**Task details:**
Look through the data and write out every line with the word "ready" in it.
[Start of section]
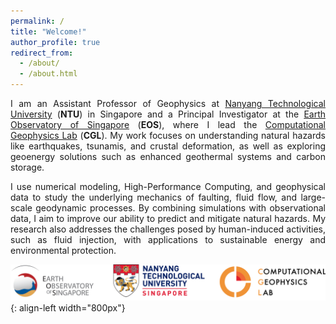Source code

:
 ```yaml
---
permalink: /
title: "Welcome!"
author_profile: true
redirect_from: 
  - /about/
  - /about.html
---
```


<p style='text-align: justify;'> I am an Assistant Professor of Geophysics at <a href="https://www.ntu.edu.sg" target="_blank">Nanyang Technological University</a> (<strong>NTU</strong>) in Singapore and a Principal Investigator at the <a href="https://earthobservatory.sg" target="_blank">Earth Observatory of Singapore</a> (<strong>EOS</strong>), where I lead the <a href="https://computational-geophysics-lab.github.io/cgl.github.io/" target="_blank">Computational Geophysics Lab</a> (<strong>CGL</strong>). My work focuses on understanding natural hazards like earthquakes, tsunamis, and crustal deformation, as well as exploring geoenergy solutions such as enhanced geothermal systems and carbon storage. </p>

<p style='text-align: justify;'> I use numerical modeling, High-Performance Computing, and geophysical data to study the underlying mechanics of faulting, fluid flow, and large-scale geodynamic processes. By combining simulations with observational data, I aim to improve our ability to predict and mitigate natural hazards. My research also addresses the challenges posed by human-induced activities, such as fluid injection, with applications to sustainable energy and environmental protection. </p>


![](/images/3logos.png){: align-left width="800px"}



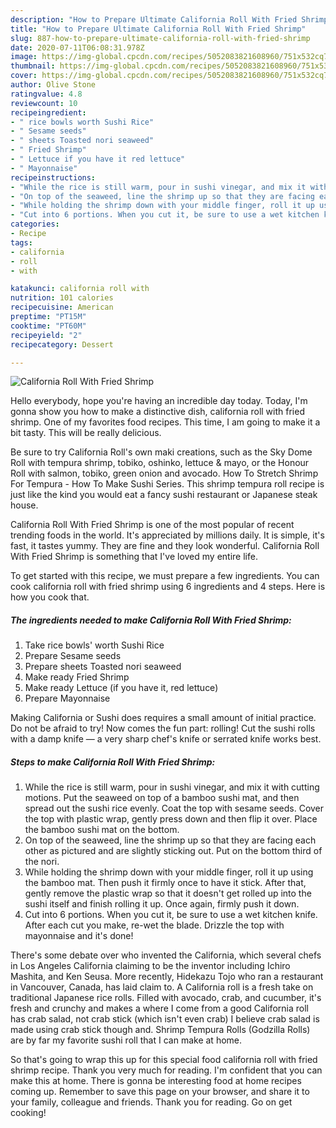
 ```yaml
---
description: "How to Prepare Ultimate California Roll With Fried Shrimp"
title: "How to Prepare Ultimate California Roll With Fried Shrimp"
slug: 887-how-to-prepare-ultimate-california-roll-with-fried-shrimp
date: 2020-07-11T06:08:31.978Z
image: https://img-global.cpcdn.com/recipes/5052083821608960/751x532cq70/california-roll-with-fried-shrimp-recipe-main-photo.jpg
thumbnail: https://img-global.cpcdn.com/recipes/5052083821608960/751x532cq70/california-roll-with-fried-shrimp-recipe-main-photo.jpg
cover: https://img-global.cpcdn.com/recipes/5052083821608960/751x532cq70/california-roll-with-fried-shrimp-recipe-main-photo.jpg
author: Olive Stone
ratingvalue: 4.8
reviewcount: 10
recipeingredient:
- " rice bowls worth Sushi Rice"
- " Sesame seeds"
- " sheets Toasted nori seaweed"
- " Fried Shrimp"
- " Lettuce if you have it red lettuce"
- " Mayonnaise"
recipeinstructions:
- "While the rice is still warm, pour in sushi vinegar, and mix it with cutting motions. Put the seaweed on top of a bamboo sushi mat, and then spread out the sushi rice evenly. Coat the top with sesame seeds. Cover the top with plastic wrap, gently press down and then flip it over. Place the bamboo sushi mat on the bottom."
- "On top of the seaweed, line the shrimp up so that they are facing each other as pictured and are slightly sticking out. Put on the bottom third of the nori."
- "While holding the shrimp down with your middle finger, roll it up using the bamboo mat. Then push it firmly once to have it stick. After that, gently remove the plastic wrap so that it doesn&#39;t get rolled up into the sushi itself and finish rolling it up. Once again, firmly push it down."
- "Cut into 6 portions. When you cut it, be sure to use a wet kitchen knife. After each cut you make, re-wet the blade. Drizzle the top with mayonnaise and it&#39;s done!"
categories:
- Recipe
tags:
- california
- roll
- with

katakunci: california roll with 
nutrition: 101 calories
recipecuisine: American
preptime: "PT15M"
cooktime: "PT60M"
recipeyield: "2"
recipecategory: Dessert

---
```



![California Roll With Fried Shrimp](https://img-global.cpcdn.com/recipes/5052083821608960/751x532cq70/california-roll-with-fried-shrimp-recipe-main-photo.jpg)

Hello everybody, hope you're having an incredible day today. Today, I'm gonna show you how to make a distinctive dish, california roll with fried shrimp. One of my favorites food recipes. This time, I am going to make it a bit tasty. This will be really delicious.

Be sure to try California Roll&#39;s own maki creations, such as the Sky Dome Roll with tempura shrimp, tobiko, oshinko, lettuce &amp; mayo, or the Honour Roll with salmon, tobiko, green onion and avocado. How To Stretch Shrimp For Tempura - How To Make Sushi Series. This shrimp tempura roll recipe is just like the kind you would eat a fancy sushi restaurant or Japanese steak house.

California Roll With Fried Shrimp is one of the most popular of recent trending foods in the world. It's appreciated by millions daily. It is simple, it's fast, it tastes yummy. They are fine and they look wonderful. California Roll With Fried Shrimp is something that I've loved my entire life.


To get started with this recipe, we must prepare a few ingredients. You can cook california roll with fried shrimp using 6 ingredients and 4 steps. Here is how you cook that.

<!--inarticleads1-->

##### The ingredients needed to make California Roll With Fried Shrimp:

1. Take  rice bowls&#39; worth Sushi Rice
1. Prepare  Sesame seeds
1. Prepare  sheets Toasted nori seaweed
1. Make ready  Fried Shrimp
1. Make ready  Lettuce (if you have it, red lettuce)
1. Prepare  Mayonnaise


Making California or Sushi does requires a small amount of initial practice. Do not be afraid to try! Now comes the fun part: rolling! Cut the sushi rolls with a damp knife — a very sharp chef&#39;s knife or serrated knife works best. 

<!--inarticleads2-->

##### Steps to make California Roll With Fried Shrimp:

1. While the rice is still warm, pour in sushi vinegar, and mix it with cutting motions. Put the seaweed on top of a bamboo sushi mat, and then spread out the sushi rice evenly. Coat the top with sesame seeds. Cover the top with plastic wrap, gently press down and then flip it over. Place the bamboo sushi mat on the bottom.
1. On top of the seaweed, line the shrimp up so that they are facing each other as pictured and are slightly sticking out. Put on the bottom third of the nori.
1. While holding the shrimp down with your middle finger, roll it up using the bamboo mat. Then push it firmly once to have it stick. After that, gently remove the plastic wrap so that it doesn&#39;t get rolled up into the sushi itself and finish rolling it up. Once again, firmly push it down.
1. Cut into 6 portions. When you cut it, be sure to use a wet kitchen knife. After each cut you make, re-wet the blade. Drizzle the top with mayonnaise and it&#39;s done!


There&#39;s some debate over who invented the California, which several chefs in Los Angeles California claiming to be the inventor including Ichiro Mashita, and Ken Seusa. More recently, Hidekazu Tojo who ran a restaurant in Vancouver, Canada, has laid claim to. A California roll is a fresh take on traditional Japanese rice rolls. Filled with avocado, crab, and cucumber, it&#39;s fresh and crunchy and makes a where I come from a good California roll has crab salad, not crab stick (which isn&#39;t even crab) I believe crab salad is made using crab stick though and. Shrimp Tempura Rolls (Godzilla Rolls) are by far my favorite sushi roll that I can make at home. 

So that's going to wrap this up for this special food california roll with fried shrimp recipe. Thank you very much for reading. I'm confident that you can make this at home. There is gonna be interesting food at home recipes coming up. Remember to save this page on your browser, and share it to your family, colleague and friends. Thank you for reading. Go on get cooking!
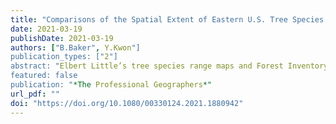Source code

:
```yaml
---
title: "Comparisons of the Spatial Extent of Eastern U.S. Tree Species between Expert-Drawn Little’s Range Map and Forest Inventory and Analysis"
date: 2021-03-19
publishDate: 2021-03-19
authors: ["B.Baker", Y.Kwon"]
publication_types: ["2"]
abstract: "Elbert Little’s tree species range maps and Forest Inventory and Analysis (FIA) are two important data sources used to create historic and current tree species distributions. Yet, explicit comparisons do not exist between the two data sets. We developed a statistical procedure to compare forty-seven tree species of expert-drawn Little’s range maps to point-to-grid maps of FIA in terms of their northern and southern range extent and range porosity. First, we computed varying percentiles of species occurrence for northern and southern ranges using empirical cumulative distribution functions. Then, we evaluated distributional differences between the maps using the nonparametric two-sample Kolmogorov–Smirnov and Anderson–Darling statistics and compared these results to the conventional Jaccard dissimilarity index. Our methods found map dissimilarities near northern and southern range extents and range porosity that conventional methods failed to detect. We also found that map disparity is related to an untraceable source of errors related to abundance of species for Little’s range map and, to a lesser extent, forest area changes over the forty years. We conclude that Little’s range map has an overall tendency to draw generous range extents with little emphasis on range porosity for abundant species compared to FIA."
featured: false
publication: "*The Professional Geographers*"
url_pdf: ""
doi: "https://doi.org/10.1080/00330124.2021.1880942"
---
```


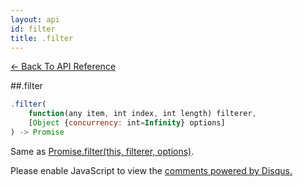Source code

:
 ```yaml
---
layout: api
id: filter
title: .filter
---
```



[← Back To API Reference](/docs/api-reference.html)
<div class="api-code-section"><markdown>
##.filter

```js
.filter(
    function(any item, int index, int length) filterer,
    [Object {concurrency: int=Infinity} options]
) -> Promise
```

Same as [Promise.filter(this, filterer, options)]().
</markdown></div>

<div id="disqus_thread"></div>
<script type="text/javascript">
    var disqus_title = ".filter";
    var disqus_shortname = "bluebirdjs";
    var disqus_identifier = "disqus-id-filter";
    
    (function() {
        var dsq = document.createElement("script"); dsq.type = "text/javascript"; dsq.async = true;
        dsq.src = "//" + disqus_shortname + ".disqus.com/embed.js";
        (document.getElementsByTagName("head")[0] || document.getElementsByTagName("body")[0]).appendChild(dsq);
    })();
</script>
<noscript>Please enable JavaScript to view the <a href="https://disqus.com/?ref_noscript" rel="nofollow">comments powered by Disqus.</a></noscript>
[End of section]
**Response area:**
1. Make ready  Fried Shrimp
1. Make ready  Lettuce (if you have it, red lettuce)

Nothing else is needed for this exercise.